27 Oct FICO ® Score – What is it and What Does It Mean for You?
Today we share some expert advice from financial planner Kristi Sullivan about understanding your credit scores and how you might be able to improve your credit if you have dealt with financial challenges.
So, what is a FICO score? The Fair Isaac Corporation is a software company that has a
super-secret formula using data from the 3 credit bureaus (Transunion, Experian, and Equifax) to create you credit score. That credit score is used on everything from renter applications to car loans, mortgages to insurance rates. Some employers even check your FICO score before making a job offer.
Although the actual formula is a guarded secret, the elements of a FICO score are public knowledge:
- 35% Payment History – how many late payments do you have?
- 30% Amounts Owed
- 15% – Length of Credit History – how long have you been borrowing money and paying it back?
- 10% – Types of Credit In Use – secured versus revolving credit
- 10% – New Credit – do you have a ton of new loans/credit cards opened recently?
What are some things you can do to improve your credit score? According to www.myfico.com (the horse’s mouth), these three things:
- Check Your Credit Reports. Make sure there are no incorrect open accounts or late payments. Maybe there are payments you owe that you didn’t even know about. The most common instance of this is unpaid medical bills. By the time the insurance companies and providers go back and forth you may have no idea how much you owe or think you owe nothing at all. This is an honest mistake that costs many consumers in the form of a lower FICO score.

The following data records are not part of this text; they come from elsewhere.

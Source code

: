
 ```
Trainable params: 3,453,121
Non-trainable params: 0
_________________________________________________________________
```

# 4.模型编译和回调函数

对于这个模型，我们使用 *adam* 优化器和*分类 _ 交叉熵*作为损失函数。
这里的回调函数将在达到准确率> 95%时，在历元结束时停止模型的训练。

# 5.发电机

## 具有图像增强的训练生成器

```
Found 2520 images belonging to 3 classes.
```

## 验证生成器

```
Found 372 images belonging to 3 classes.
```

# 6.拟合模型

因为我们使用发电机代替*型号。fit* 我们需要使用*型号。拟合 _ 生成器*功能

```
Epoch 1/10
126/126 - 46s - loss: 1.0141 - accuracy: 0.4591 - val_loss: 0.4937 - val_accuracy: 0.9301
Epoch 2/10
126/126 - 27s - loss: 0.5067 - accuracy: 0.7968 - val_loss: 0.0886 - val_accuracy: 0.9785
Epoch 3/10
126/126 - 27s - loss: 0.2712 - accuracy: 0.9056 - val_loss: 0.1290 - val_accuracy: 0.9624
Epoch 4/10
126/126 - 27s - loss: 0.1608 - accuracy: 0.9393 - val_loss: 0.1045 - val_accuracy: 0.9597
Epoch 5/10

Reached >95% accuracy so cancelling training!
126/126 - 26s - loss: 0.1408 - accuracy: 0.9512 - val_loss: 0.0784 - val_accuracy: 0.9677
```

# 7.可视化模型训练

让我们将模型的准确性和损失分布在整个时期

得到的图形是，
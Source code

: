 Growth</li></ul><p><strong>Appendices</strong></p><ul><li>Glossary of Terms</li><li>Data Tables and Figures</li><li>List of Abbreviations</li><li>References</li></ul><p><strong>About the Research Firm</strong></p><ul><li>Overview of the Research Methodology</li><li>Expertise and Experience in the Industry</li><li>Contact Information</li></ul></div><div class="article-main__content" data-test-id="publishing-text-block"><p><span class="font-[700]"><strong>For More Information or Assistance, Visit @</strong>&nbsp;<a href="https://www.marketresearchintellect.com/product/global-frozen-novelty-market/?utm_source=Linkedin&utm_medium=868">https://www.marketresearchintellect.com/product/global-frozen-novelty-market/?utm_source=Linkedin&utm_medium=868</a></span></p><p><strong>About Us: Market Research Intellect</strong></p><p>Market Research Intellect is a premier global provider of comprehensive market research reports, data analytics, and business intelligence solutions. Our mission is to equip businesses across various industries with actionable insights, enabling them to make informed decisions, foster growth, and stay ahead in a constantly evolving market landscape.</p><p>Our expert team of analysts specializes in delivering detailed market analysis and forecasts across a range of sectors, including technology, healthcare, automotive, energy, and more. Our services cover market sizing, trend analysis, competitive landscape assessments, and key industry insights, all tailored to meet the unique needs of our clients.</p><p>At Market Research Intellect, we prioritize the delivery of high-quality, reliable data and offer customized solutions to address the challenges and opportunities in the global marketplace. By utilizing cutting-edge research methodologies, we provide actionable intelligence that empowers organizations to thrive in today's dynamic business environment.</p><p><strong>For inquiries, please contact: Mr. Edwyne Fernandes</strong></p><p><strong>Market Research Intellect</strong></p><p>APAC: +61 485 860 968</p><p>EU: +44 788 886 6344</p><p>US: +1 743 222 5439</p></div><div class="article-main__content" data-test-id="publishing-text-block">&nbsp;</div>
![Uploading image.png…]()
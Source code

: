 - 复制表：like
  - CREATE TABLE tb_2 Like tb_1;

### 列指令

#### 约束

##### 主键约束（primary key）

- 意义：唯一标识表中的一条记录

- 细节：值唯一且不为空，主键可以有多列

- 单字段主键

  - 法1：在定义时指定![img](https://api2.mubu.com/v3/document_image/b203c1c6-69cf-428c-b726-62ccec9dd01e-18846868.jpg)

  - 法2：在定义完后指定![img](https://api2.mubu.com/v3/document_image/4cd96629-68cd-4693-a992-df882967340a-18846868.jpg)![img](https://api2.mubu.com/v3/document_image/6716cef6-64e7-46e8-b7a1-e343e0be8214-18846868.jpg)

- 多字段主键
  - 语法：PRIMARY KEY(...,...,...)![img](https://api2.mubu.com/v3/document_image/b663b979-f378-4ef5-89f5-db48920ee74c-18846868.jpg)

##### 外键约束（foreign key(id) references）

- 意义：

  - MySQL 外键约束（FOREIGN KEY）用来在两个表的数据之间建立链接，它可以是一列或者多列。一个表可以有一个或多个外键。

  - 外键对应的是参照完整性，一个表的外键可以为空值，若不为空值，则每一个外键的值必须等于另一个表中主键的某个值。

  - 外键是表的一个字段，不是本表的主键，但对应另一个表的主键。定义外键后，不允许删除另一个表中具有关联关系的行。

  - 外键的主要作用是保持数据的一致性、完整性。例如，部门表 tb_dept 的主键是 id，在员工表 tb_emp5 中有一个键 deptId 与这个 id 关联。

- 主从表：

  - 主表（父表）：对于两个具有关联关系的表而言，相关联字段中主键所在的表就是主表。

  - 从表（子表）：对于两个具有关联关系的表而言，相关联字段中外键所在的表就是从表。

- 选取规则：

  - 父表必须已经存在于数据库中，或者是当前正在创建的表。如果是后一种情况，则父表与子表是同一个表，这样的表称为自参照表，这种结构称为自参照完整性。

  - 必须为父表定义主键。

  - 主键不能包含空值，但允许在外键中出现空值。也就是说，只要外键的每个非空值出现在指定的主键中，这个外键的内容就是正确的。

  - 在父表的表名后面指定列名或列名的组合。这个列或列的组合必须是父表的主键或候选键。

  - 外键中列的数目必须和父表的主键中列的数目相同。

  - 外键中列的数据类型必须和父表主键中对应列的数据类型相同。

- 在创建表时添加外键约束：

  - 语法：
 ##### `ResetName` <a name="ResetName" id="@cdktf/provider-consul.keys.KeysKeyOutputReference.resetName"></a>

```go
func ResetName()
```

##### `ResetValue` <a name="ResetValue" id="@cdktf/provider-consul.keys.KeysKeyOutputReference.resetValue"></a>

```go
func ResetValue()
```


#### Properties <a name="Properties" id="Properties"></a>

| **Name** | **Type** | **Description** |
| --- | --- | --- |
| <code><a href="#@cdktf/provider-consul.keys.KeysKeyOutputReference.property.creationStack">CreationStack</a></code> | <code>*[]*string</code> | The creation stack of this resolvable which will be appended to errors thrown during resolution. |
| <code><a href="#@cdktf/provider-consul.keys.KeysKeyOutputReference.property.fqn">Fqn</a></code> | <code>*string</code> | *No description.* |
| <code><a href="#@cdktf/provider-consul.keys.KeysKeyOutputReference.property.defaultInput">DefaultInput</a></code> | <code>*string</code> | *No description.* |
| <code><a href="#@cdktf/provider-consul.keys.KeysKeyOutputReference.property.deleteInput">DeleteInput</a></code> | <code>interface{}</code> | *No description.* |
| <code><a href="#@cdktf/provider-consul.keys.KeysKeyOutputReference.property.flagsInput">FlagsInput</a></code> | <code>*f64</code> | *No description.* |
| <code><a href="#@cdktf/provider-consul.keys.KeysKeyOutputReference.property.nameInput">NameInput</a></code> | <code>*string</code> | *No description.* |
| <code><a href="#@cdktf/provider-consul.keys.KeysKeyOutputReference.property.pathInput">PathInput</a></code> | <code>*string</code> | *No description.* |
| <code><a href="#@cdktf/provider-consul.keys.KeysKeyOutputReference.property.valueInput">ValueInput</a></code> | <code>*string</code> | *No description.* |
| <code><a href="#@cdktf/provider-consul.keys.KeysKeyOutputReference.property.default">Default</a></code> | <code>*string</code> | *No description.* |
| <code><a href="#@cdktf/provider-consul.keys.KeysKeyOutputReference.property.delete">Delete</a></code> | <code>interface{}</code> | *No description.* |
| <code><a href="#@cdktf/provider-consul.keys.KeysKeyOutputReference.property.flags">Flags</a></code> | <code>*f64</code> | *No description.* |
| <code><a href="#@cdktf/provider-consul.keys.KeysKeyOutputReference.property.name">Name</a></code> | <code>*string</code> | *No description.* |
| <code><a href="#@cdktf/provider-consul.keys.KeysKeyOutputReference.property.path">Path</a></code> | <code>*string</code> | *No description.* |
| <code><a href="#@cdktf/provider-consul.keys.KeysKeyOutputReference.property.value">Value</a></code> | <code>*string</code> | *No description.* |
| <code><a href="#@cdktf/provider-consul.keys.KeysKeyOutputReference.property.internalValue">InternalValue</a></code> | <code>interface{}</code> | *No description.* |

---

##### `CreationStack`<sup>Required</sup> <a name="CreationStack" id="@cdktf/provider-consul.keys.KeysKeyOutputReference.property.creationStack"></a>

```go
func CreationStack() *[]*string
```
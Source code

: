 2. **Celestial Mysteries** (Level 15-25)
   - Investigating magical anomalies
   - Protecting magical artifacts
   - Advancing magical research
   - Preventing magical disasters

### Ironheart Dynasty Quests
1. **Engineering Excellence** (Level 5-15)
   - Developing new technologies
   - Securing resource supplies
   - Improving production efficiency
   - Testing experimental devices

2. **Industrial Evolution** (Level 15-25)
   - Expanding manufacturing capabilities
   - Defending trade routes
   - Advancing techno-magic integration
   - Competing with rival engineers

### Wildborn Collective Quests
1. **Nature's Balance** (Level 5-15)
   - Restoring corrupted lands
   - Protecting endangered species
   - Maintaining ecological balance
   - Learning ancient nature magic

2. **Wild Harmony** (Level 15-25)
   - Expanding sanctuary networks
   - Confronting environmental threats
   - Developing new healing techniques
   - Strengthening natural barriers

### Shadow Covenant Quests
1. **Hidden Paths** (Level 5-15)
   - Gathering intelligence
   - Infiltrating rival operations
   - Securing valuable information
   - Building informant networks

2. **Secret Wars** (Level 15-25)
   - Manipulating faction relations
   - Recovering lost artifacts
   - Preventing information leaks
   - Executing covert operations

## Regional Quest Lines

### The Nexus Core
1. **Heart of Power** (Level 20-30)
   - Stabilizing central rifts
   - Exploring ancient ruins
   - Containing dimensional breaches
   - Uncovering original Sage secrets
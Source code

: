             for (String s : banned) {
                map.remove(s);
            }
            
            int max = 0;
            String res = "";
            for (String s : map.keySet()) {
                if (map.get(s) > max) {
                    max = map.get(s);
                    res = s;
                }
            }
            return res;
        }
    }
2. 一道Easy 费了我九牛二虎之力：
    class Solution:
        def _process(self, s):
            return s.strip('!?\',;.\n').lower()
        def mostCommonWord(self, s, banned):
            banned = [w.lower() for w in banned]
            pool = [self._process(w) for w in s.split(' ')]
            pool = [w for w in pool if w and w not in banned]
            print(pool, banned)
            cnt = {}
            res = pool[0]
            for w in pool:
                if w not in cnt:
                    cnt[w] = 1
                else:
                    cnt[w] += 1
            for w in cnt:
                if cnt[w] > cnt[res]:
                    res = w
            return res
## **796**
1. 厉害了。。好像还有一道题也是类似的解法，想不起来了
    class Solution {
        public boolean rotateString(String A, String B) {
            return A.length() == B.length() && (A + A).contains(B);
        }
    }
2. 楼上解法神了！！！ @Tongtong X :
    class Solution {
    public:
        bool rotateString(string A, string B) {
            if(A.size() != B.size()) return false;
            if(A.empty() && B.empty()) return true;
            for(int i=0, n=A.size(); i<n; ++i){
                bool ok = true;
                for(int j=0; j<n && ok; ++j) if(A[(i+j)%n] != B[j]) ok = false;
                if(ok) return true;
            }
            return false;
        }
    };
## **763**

- Make your credit card payments on time and for more than the minimum. Credit card companies report to the credit bureaus monthly, so the better your payment history with them, the faster your FICO score improves. Also, the worse your payment history is, the faster your FICO score goes down.
- Reduce the amount of debt you owe. Not so easy, but the first thing to do is stop using your credit cards if you are heavily in debt.
There are many other tips on improving your credit score on www.myfico.com. Also, if you have errors on your credit report that the credit bureaus are not helpful in resolving, you can go to www.ftc.gov to get help.